> WORK ITEM
The expected result is the material below, reproduced exactly from its first line through the line containing "различных членов последовательности".

--------------------------------

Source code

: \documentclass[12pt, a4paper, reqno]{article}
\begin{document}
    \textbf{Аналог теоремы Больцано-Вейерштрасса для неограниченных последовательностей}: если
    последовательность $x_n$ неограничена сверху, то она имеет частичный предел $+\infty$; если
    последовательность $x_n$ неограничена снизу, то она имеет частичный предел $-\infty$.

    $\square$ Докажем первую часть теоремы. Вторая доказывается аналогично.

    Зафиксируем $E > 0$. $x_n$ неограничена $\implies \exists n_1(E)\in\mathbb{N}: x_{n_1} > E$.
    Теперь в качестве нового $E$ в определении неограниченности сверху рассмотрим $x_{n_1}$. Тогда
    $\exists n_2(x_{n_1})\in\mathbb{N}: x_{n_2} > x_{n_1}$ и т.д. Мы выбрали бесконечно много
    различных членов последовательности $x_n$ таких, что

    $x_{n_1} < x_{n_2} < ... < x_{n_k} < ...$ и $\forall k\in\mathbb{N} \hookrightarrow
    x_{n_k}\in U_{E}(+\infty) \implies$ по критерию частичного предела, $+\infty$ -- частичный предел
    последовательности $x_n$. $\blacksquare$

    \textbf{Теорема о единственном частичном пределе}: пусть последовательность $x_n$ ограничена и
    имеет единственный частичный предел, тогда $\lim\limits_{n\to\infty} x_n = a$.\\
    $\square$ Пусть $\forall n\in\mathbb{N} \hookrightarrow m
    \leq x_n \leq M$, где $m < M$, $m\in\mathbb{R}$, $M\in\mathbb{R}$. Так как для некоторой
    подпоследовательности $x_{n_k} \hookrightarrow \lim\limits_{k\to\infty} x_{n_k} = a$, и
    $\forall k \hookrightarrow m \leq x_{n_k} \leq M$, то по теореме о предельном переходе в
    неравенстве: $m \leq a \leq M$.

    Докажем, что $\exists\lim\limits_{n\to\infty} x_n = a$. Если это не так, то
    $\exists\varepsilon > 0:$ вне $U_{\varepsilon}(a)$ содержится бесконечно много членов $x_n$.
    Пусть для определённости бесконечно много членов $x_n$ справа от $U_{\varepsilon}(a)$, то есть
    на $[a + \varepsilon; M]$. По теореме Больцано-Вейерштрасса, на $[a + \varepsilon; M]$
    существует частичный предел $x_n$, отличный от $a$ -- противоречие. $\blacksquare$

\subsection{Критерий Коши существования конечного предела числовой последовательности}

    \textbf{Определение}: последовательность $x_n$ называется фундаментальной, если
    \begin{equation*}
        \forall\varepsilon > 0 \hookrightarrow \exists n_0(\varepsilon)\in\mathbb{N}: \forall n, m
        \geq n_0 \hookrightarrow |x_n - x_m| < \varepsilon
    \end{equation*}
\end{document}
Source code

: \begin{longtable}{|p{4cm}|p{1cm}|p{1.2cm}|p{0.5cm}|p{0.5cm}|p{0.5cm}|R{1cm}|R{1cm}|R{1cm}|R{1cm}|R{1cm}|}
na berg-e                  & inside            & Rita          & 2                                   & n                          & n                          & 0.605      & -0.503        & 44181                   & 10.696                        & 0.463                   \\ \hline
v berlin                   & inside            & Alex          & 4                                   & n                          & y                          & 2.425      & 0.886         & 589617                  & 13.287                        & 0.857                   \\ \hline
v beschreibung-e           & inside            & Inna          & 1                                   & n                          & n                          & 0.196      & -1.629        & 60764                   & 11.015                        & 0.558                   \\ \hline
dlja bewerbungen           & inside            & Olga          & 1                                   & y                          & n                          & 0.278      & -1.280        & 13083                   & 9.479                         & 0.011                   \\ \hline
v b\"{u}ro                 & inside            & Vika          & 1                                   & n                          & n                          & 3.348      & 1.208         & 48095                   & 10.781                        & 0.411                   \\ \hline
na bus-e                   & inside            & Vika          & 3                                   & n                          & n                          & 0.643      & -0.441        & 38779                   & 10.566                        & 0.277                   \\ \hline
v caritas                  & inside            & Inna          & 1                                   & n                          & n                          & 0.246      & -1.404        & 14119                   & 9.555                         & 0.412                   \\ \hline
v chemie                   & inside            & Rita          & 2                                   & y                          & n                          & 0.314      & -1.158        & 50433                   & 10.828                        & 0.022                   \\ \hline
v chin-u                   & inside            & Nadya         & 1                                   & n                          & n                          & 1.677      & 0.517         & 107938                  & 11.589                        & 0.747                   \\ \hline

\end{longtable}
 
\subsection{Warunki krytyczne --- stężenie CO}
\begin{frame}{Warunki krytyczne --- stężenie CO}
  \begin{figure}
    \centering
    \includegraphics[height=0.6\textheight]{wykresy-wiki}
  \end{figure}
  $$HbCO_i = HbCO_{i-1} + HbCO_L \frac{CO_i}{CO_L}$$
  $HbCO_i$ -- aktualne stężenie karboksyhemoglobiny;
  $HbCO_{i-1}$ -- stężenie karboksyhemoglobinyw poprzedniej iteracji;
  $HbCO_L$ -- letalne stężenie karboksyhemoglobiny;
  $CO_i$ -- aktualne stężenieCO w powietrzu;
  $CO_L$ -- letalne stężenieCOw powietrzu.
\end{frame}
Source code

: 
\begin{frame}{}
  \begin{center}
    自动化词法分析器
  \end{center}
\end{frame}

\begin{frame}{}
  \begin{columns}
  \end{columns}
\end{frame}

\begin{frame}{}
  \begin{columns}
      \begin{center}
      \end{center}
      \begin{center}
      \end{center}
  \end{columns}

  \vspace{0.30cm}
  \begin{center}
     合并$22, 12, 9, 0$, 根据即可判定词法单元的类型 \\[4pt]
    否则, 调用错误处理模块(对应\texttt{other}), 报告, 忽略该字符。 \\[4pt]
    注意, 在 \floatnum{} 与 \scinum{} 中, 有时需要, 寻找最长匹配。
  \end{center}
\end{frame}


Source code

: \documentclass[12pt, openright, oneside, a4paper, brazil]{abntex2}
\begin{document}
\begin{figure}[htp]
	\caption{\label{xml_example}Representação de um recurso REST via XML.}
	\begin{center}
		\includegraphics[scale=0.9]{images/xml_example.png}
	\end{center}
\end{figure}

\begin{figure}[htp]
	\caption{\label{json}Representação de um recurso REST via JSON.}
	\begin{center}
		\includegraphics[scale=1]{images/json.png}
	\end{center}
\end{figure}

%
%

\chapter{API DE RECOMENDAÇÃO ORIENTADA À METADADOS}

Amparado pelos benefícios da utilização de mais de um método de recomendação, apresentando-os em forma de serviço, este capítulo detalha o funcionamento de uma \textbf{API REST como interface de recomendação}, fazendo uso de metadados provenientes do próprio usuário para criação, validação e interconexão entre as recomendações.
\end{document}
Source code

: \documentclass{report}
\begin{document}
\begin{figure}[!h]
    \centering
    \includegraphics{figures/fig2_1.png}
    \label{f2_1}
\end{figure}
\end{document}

--------------------------------

> ANSWER BOX
Source code

: \documentclass[12pt, a4paper, reqno]{article}
\begin{document}
    \textbf{Аналог теоремы Больцано-Вейерштрасса для неограниченных последовательностей}: если
    последовательность $x_n$ неограничена сверху, то она имеет частичный предел $+\infty$; если
    последовательность $x_n$ неограничена снизу, то она имеет частичный предел $-\infty$.

    $\square$ Докажем первую часть теоремы. Вторая доказывается аналогично.

    Зафиксируем $E > 0$. $x_n$ неограничена $\implies \exists n_1(E)\in\mathbb{N}: x_{n_1} > E$.
    Теперь в качестве нового $E$ в определении неограниченности сверху рассмотрим $x_{n_1}$. Тогда
    $\exists n_2(x_{n_1})\in\mathbb{N}: x_{n_2} > x_{n_1}$ и т.д. Мы выбрали бесконечно много
    различных членов последовательности $x_n$ таких, что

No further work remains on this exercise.